How does the flavor of an orange leave its memories lodged somewhere in the hippocampus[1] region of the brain for later retrieval? Behind the scenes, intellectual property rights have long shaped—and marketers have long exploited—our innate, neuropsychological demand for foodstuffs.
Food Memories, Flavors and Neuropsychology
The process by which we imagine food, place it in our mouth and later remember its flavor is a growing object of neuropsychological study. It starts with vision. As the philosopher Apicus stated, the "first taste is always with the eyes."[2]
Neuroscientists analyze the pathways and receptors for sense organs. Flavor perceptions arise from sense impressions. "We assume that flavor involves the interaction of at least two senses—smell and taste—and flavor cannot occur without both of these senses becoming stimulated. However, flavor also involves other variables such as texture, temperature, sound and vision."[3]

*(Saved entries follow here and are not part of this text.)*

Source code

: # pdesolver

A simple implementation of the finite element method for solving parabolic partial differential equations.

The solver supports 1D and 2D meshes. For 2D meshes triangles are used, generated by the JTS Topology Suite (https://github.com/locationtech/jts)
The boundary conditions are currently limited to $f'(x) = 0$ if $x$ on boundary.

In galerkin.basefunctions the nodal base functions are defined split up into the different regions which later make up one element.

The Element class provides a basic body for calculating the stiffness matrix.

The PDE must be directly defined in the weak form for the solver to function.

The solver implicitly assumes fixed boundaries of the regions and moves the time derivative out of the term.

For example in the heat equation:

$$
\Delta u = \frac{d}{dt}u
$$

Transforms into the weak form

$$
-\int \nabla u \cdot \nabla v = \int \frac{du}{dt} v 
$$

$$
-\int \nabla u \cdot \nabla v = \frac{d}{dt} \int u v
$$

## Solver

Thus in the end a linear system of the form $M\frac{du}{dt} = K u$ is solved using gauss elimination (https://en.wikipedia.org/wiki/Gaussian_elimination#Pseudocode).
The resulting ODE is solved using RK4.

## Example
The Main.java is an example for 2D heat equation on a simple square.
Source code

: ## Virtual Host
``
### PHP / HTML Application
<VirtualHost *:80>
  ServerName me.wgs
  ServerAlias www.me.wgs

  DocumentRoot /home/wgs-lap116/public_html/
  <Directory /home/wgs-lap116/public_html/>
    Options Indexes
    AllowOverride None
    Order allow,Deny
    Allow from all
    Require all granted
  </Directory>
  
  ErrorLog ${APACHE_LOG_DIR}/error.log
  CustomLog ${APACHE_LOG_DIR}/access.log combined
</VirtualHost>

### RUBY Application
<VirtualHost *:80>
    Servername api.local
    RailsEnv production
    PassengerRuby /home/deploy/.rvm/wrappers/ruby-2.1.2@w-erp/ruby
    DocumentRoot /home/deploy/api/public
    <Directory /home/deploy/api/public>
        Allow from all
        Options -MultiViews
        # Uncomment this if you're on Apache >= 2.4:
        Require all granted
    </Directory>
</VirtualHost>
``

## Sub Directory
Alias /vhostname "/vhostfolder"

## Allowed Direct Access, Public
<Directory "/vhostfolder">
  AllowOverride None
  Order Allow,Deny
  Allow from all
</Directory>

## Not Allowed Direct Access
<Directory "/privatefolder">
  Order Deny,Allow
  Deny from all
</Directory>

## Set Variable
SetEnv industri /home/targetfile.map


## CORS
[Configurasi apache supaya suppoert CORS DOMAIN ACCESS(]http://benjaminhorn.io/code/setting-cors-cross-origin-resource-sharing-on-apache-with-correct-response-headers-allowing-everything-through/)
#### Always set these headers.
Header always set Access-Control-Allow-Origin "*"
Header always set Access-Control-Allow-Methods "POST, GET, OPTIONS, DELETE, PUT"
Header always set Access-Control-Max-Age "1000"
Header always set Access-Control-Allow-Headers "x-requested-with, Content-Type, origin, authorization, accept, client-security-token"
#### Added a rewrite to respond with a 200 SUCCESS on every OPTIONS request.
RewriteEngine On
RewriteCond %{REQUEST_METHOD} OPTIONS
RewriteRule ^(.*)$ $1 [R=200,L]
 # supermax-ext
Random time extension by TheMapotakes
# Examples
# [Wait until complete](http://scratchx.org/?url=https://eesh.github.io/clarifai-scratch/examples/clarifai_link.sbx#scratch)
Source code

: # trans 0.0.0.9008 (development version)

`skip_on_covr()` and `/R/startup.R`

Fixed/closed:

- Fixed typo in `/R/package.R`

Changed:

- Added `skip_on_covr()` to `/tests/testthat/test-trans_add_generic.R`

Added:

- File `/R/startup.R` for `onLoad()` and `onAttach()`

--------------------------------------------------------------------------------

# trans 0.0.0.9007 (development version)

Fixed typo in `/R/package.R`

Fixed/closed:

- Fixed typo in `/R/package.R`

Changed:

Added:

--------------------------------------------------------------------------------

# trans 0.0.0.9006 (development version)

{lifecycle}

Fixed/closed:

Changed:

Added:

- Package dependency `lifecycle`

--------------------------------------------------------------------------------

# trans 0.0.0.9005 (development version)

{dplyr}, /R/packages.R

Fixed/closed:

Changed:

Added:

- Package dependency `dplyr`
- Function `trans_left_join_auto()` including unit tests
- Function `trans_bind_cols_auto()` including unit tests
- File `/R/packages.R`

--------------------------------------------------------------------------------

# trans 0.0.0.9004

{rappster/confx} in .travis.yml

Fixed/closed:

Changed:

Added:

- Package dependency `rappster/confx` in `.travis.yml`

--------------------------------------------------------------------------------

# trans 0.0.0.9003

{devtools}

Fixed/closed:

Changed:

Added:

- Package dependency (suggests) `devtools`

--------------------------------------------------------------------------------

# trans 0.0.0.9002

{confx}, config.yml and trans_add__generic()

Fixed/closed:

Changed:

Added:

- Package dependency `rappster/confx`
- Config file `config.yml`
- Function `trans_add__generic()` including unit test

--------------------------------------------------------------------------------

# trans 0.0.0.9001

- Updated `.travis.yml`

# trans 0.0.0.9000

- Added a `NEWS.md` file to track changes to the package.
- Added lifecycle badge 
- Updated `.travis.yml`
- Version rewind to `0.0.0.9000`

Humans can detect thousands of odors, but only five or so tastes. How we perceive and recall food flavors is not well understood, however. The neuropsychological research work is daunting, as it is a "universal rule in psychology, [that] when sense qualities combine to form what is called a perception, the result of their combination is not a sum but a system; not a patchwork but a pattern."[4]
Advances in this field of study are set forth well in Gordon M. Shepard's groundbreaking work, Neurogastronomy: How the Brain Creates Flavor and Why It Matters (2012) and G. Neil Martin's The Neuropsychology of Smell and Tastes (2013).
Hypothetically speaking, the vivid nature of food memories may mean they are qualitatively different from more daily memories lost in the shuffle of time. Perhaps they are encoded in some special manner in our brains that allows for their ready retrieval. One need look no further than MFK Fisher's ruminations on food and life in How to Cook a Wolf (1942) to glimpse the extraordinary power of food memories.
From Bitter (Seville) to Sweet Oranges
In order to avoid gastrointestinal distress, taste is the final arbiter of what we decide to ingest, chew and swallow. Sweet tastes invariably please our palates; whereas most poisons are bitter tasting.[5]
The first orange to make it to American shores—the bitter Seville orange—did not pass this taste test. Spanish conquistadores brought it across the Atlantic to the Caribbean during the 16th century "Age of Discovery." (The orange had previously come to Spain through Islamic trading routes from the East.) To battle scurvy, sailors would plant orange seeds along trade routes, hoping to reap health benefits later.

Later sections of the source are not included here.